A quelques jours du sommet du G7, qui débute samedi à Biarritz (Pyrénées-Atlantiques), Boris Johnson a commencé ses premières visites diplomatiques en tant que Premier ministre du Royaume-Uni. Mercredi, il a rencontré Angela Merkel, avec qui il a discuté du Brexit. Aujourd'hui, il déjeune à l'Elysée avec Emmanuel Macron, tenant d'une ligne encore plus inflexible que la chancelière allemande dans cet épineux dossier. Pour comprendre les enjeux de cette rencontre, franceinfo a interrogé Christian Lequesne, professeur à Sciences Po Paris et spécialiste des relations diplomatiques européennes.

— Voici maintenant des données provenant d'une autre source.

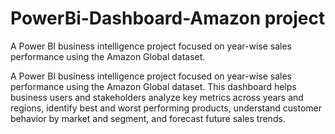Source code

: # PowerBi-Dashboard-Amazon project
A Power BI business intelligence project focused on year-wise sales performance using the Amazon Global  dataset. 

A Power BI business intelligence project focused on year-wise sales performance using the Amazon Global  dataset. This dashboard helps business users and stakeholders analyze key metrics across years and regions, identify best and worst performing products, understand customer behavior by market and segment, and forecast future sales trends.
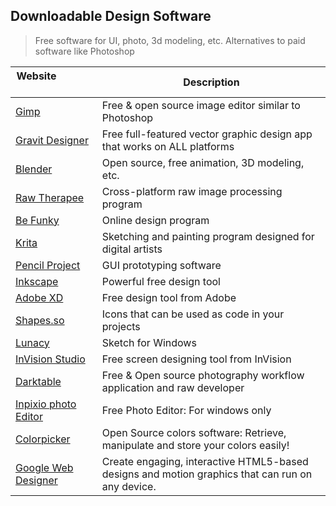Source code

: ## Downloadable Design Software

> Free software for UI, photo, 3d modeling, etc. Alternatives to paid software like Photoshop

| Website                            | Description |
| --- | --- |
| [Gimp](https://www.gimp.org/) | Free & open source image editor similar to Photoshop |
| [Gravit Designer](https://www.designer.io/en/) | Free full-featured vector graphic design app that works on ALL platforms |
| [Blender](https://www.blender.org/download/) | Open source, free animation, 3D modeling, etc. |
| [Raw Therapee](https://rawtherapee.com/) | Cross-platform raw image processing program |
| [Be Funky](https://www.befunky.com/features/graphic-designer/) | Online design program |
| [Krita](https://krita.org/en/download/krita-desktop/) | Sketching and painting program designed for digital artists |
| [Pencil Project](https://pencil.evolus.vn/) | GUI prototyping software |
| [Inkscape](https://inkscape.org/) | Powerful free design tool |
| [Adobe XD](https://www.adobe.com/products/xd.html) | Free design tool from Adobe |
| [Shapes.so](https://shape.so/pricing) | Icons that can be used as code in your projects |
| [Lunacy](https://icons8.com/lunacy) | Sketch for Windows |
| [InVision Studio](https://www.invisionapp.com/studio) | Free screen designing tool from InVision |
| [Darktable](https://www.darktable.org/) | Free & Open source photography workflow application and raw developer |
| [Inpixio photo Editor](https://www.inpixio.com/free-photo-editor) | Free Photo Editor: For windows only |
| [Colorpicker](https://colorpicker.fr/) | Open Source colors software: Retrieve, manipulate and store your colors easily! |
| [Google Web Designer](https://webdesigner.withgoogle.com/) | Create engaging, interactive HTML5-based designs and motion graphics that can run on any device. |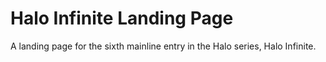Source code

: # Halo Infinite Landing Page

A landing page for the sixth mainline entry in the Halo series, Halo Infinite.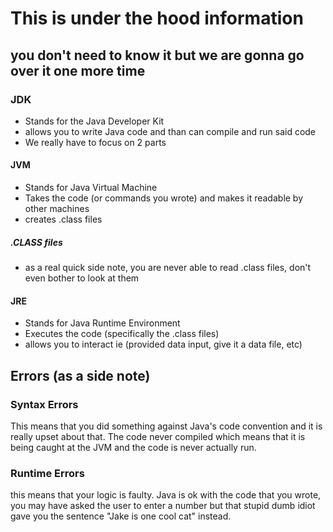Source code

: # This is under the hood information
## you don't need to know it but we are gonna go over it one more time

### JDK

- Stands for the Java Developer Kit
- allows you to write Java code and than can compile and run said code
- We really have to focus on 2 parts

#### JVM

- Stands for Java Virtual Machine
- Takes the code (or commands you wrote) and makes it readable by other machines
- creates .class files

##### .CLASS files

- as a real quick side note, you are never able to read .class files, don't even bother to look at them

#### JRE

- Stands for Java Runtime Environment
- Executes the code (specifically the .class files)
- allows you to interact ie (provided data input, give it a data file, etc)

## Errors (as a side note)

### Syntax Errors

This means that you did something against Java's code convention and it is really upset about that. The code never compiled which means that it is being caught at the JVM and the code is never actually run.

### Runtime Errors

this means that your logic is faulty. Java is ok with the code that you wrote, you may have asked the user to enter a number but that stupid dumb idiot gave you the sentence "Jake is one cool cat" instead.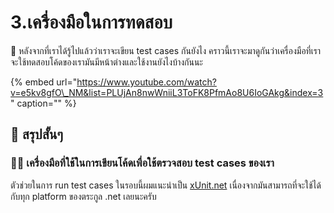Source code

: # 3.เครื่องมือในการทดสอบ

💬 หลังจากที่เราได้รู้ไปแล้วว่าเราจะเขียน test cases กันยังไง คราวนี้เราจะมาดูกันว่าเครื่องมือที่เราจะใช้ทดสอบโค้ดของเรามันมีหน้าต่างและใช้งานยังไงบ้างกันนะ

{% embed url="https://www.youtube.com/watch?v=e5kv8gfO\_NM&list=PLUjAn8nwWniiL3ToFK8PfmAo8U6IoGAkg&index=3" caption="" %}

## 🎯 สรุปสั้นๆ

### 👨‍🚀 เครื่องมือที่ใช้ในการเขียนโค้ดเพื่อใช้ตรวจสอบ test cases ของเรา

ตัวช่วยในการ run test cases ในรอบนี้ผมแนะนำเป็น [xUnit.net](https://xunit.net/) เนื่องจากมันสามารถที่จะใช้ได้กับทุก platform ของตระกูล .net เลยนะครับ

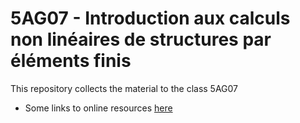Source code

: # 5AG07 - Introduction aux calculs non linéaires de structures par éléments finis
This repository collects the material to the class 5AG07 

* Some links to online resources [here](LINKS.md)

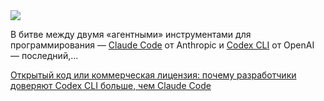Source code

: <!--2025-04-26 08:13:47-->
<div class="yb">
  <div class="rss habr"><img src="https://habrastorage.org/getpro/habr/upload_files/94b/53b/7ce/94b53b7ce1ecea03b897e6b0ad4612fa.jpg" /><p>В битве между двумя «агентными» инструментами для программирования —&nbsp;<a href="https://techcrunch.com/2024/10/24/anthropics-ai-can-now-run-and-write-code/">Claude Code</a>&nbsp;от Anthropic и&nbsp;<a href="https://techcrunch.com/2025/04/16/openai-debuts-codex-cli-an-open-source-coding-tool-for-terminals/">Codex CLI</a>&nbsp;от OpenAI — последний,... <p class="titl"><a href="https://habr.com/ru/companies/bothub/news/904614/?utm_source=habrahabr&utm_medium=rss&utm_campaign=904614">Открытый код или коммерческая лицензия: почему разработчики доверяют Codex CLI больше, чем Claude Code</a></p></div>
</div>
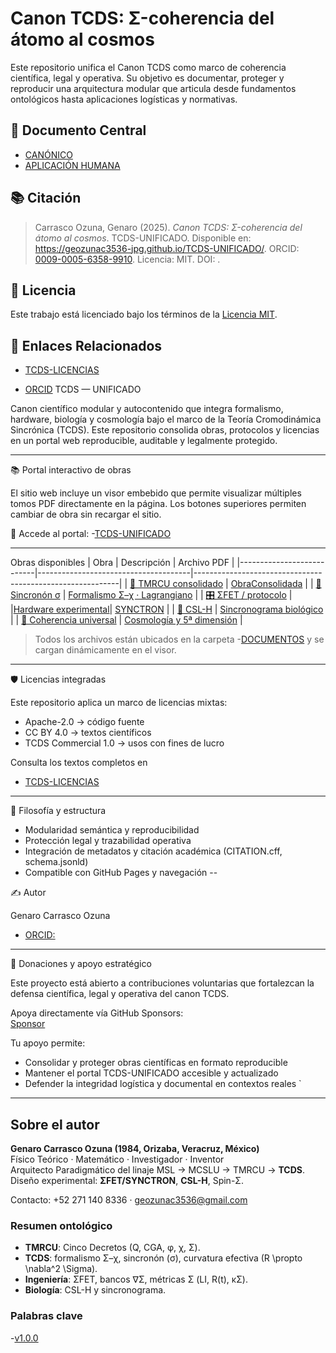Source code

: # Canon TCDS: Σ-coherencia del átomo al cosmos

Este repositorio unifica el Canon TCDS como marco de coherencia científica, legal y operativa. Su objetivo es documentar, proteger y reproducir una arquitectura modular que articula desde fundamentos ontológicos hasta aplicaciones logísticas y normativas.

## 📄 Documento Central

- [CANÓNICO](docs/pdf/300pagsTMRCU_Obra_Cientifica_Consolidada.pdf)
- [APLICACIÓN HUMANA](docs/pdf/La_realidad.pdf)

## 📚 Citación

> Carrasco Ozuna, Genaro (2025). *Canon TCDS: Σ-coherencia del átomo al cosmos*. TCDS-UNIFICADO. Disponible en: https://geozunac3536-jpg.github.io/TCDS-UNIFICADO/. ORCID: [0009-0005-6358-9910](https://orcid.org/0009-0005-6358-9910). Licencia: MIT. DOI: .

## 🔐 Licencia

Este trabajo está licenciado bajo los términos de la [Licencia MIT](./LICENSE).

## 🔗 Enlaces Relacionados

- [TCDS-LICENCIAS](https://geozunac3536-jpg.github.io/TCDS-LICENCIAS/)

- [ORCID](https://orcid.org/0009-0005-6358-9910)
TCDS — UNIFICADO

Canon científico modular y autocontenido que integra formalismo, hardware, biología y cosmología bajo el marco de la Teoría Cromodinámica Sincrónica (TCDS). Este repositorio consolida obras, protocolos y licencias en un portal web reproducible, auditable y legalmente protegido.

---

📚 Portal interactivo de obras

El sitio web incluye un visor embebido que permite visualizar múltiples tomos PDF directamente en la página. Los botones superiores permiten cambiar de obra sin recargar el sitio.

🔗 Accede al portal: 
-[TCDS-UNIFICADO](https://geozunac3536-jpg.github.io/TCDS-UNIFICADO)

---
Obras disponibles
| Obra                      | Descripción                          | Archivo PDF                                               |
|---------------------------|--------------------------------------|-----------------------------------------------------------|
| [📘 TMRCU consolidado](docs/pdf/Zigma_Decretos.pdf)  | [ObraConsolidada](docs/pdf/300pagsTMRCU_Obra_Cientifica_Consolidada.pdf)           |
| [🧪 Sincronón σ](docs/pdf/Tcds_250916_124942)         | [Formalismo Σ–χ · Lagrangiano](docs/pdf/1formalismo_lagrangiano.pdf)                                 |
| [🎛️ ΣFET / protocolo](/docs/pdf/XPEF_SYNCRETON.pdf)   | |[Hardware experimental](docs/pdf/Σ-FET_TRANSISTOR_DE_COHERENCIA.pdf)|
[SYNCTRON](docs/pdf/TCDS_ΑΩ.pdf)                                             |
| [🧠 CSL-H](docs/pdf/Instructivo_Sincronograma_CSLH_Absoluto.pdf)               | [Sincronograma biológico](docs/pdf/Conciencia.pdf)                                          |
| [🌌 Coherencia universal](docs/pdf/VELOCIDAD_de_la_Luz.pdf)  | [Cosmología y 5ª dimensión](docs/pdf/La_realidad.pdf)                                         |

> Todos los archivos están ubicados en la carpeta
-[DOCUMENTOS](docs/pdf/) y se cargan dinámicamente en el visor.

---

🛡️ Licencias integradas

Este repositorio aplica un marco de licencias mixtas:

- Apache-2.0 → código fuente  
- CC BY 4.0 → textos científicos  
- TCDS Commercial 1.0 → usos con fines de lucro

Consulta los textos completos en 
- [TCDS-LICENCIAS](https://geozunac3536-jpg.github.io/TCDS-LICENCIAS/)


---

🧠 Filosofía y estructura

- Modularidad semántica y reproducibilidad  
- Protección legal y trazabilidad operativa  
- Integración de metadatos y citación académica (CITATION.cff, schema.jsonld)  
- Compatible con GitHub Pages y navegación --

✍️ Autor

Genaro Carrasco Ozuna  
- [ORCID:](https://orcid.org/0009-0005-6358-9910)

---

💖 Donaciones y apoyo estratégico

Este proyecto está abierto a contribuciones voluntarias que fortalezcan la defensa científica, legal y operativa del canon TCDS.

Apoya directamente vía GitHub Sponsors:  
[Sponsor](github.com/sponsors/geozunac3536-jpg)

Tu apoyo permite:

- Consolidar y proteger obras científicas en formato reproducible  
- Mantener el portal TCDS-UNIFICADO accesible y actualizado  
- Defender la integridad logística y documental en contextos reales
`

---
## Sobre el autor

**Genaro Carrasco Ozuna (1984, Orizaba, Veracruz, México)**  
Físico Teórico · Matemático · Investigador · Inventor  
Arquitecto Paradigmático del linaje MSL → MCSLU → TMRCU → **TCDS**.  
Diseño experimental: **ΣFET/SYNCTRON**, **CSL-H**, Spin-Σ.

Contacto: +52 271 140 8336 · geozunac3536@gmail.com

### Resumen ontológico
- **TMRCU**: Cinco Decretos (Q, CGA, φ, χ, Σ).  
- **TCDS**: formalismo Σ–χ, sincronón (σ), curvatura efectiva \(R \propto \nabla^2 \Sigma\).  
- **Ingeniería**: ΣFET, bancos ∇Σ, métricas Σ (LI, R(t), κΣ).  
- **Biología**: CSL-H y sincronograma.

### Palabras clave
-[v1.0.0](TCDS,TMRCU,sincronón,ΣFET,CSL-H,coherencia,Σχ,Kuramoto,StuartLandau,Arnoldtongues,SpinΣ,IPS,Canon,Paradigmatico)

Franceinfo : Que peut-on attendre de cette rencontre alors que Boris Johnson et Emmanuel Macron sont radicalement opposés sur le Brexit et ses conditions d'application ?
Christian Lequesne : Chacun va répéter ses positions, qui sont connues. D'un côté, Boris Johnson va expliquer être contre le "backstop" et demandera aux Européens d'offrir un traité de sortie sans ce filet de sécurité. De l'autre, Emmanuel Macron répondra que c'est impossible. Je pense que le chef de l'Etat sera assez franc avec le Premier ministre britannique, comme il l'a montré récemment avec son homologue russe Vladimir Poutine. Il n'a aucun intérêt à ne pas l'être avec un personnage comme Boris Johnson.
A partir de ce moment, les deux parties essaieront de réfléchir à une solution réaliste de gestion d'une sortie sans accord. Mais en diplomatie, c'est un jeu bien connu, ils vont surtout évoquer ce qu'ils souhaitent faire ensemble de façon positive et ensuite évoquer les dossiers sur lesquels ils butent.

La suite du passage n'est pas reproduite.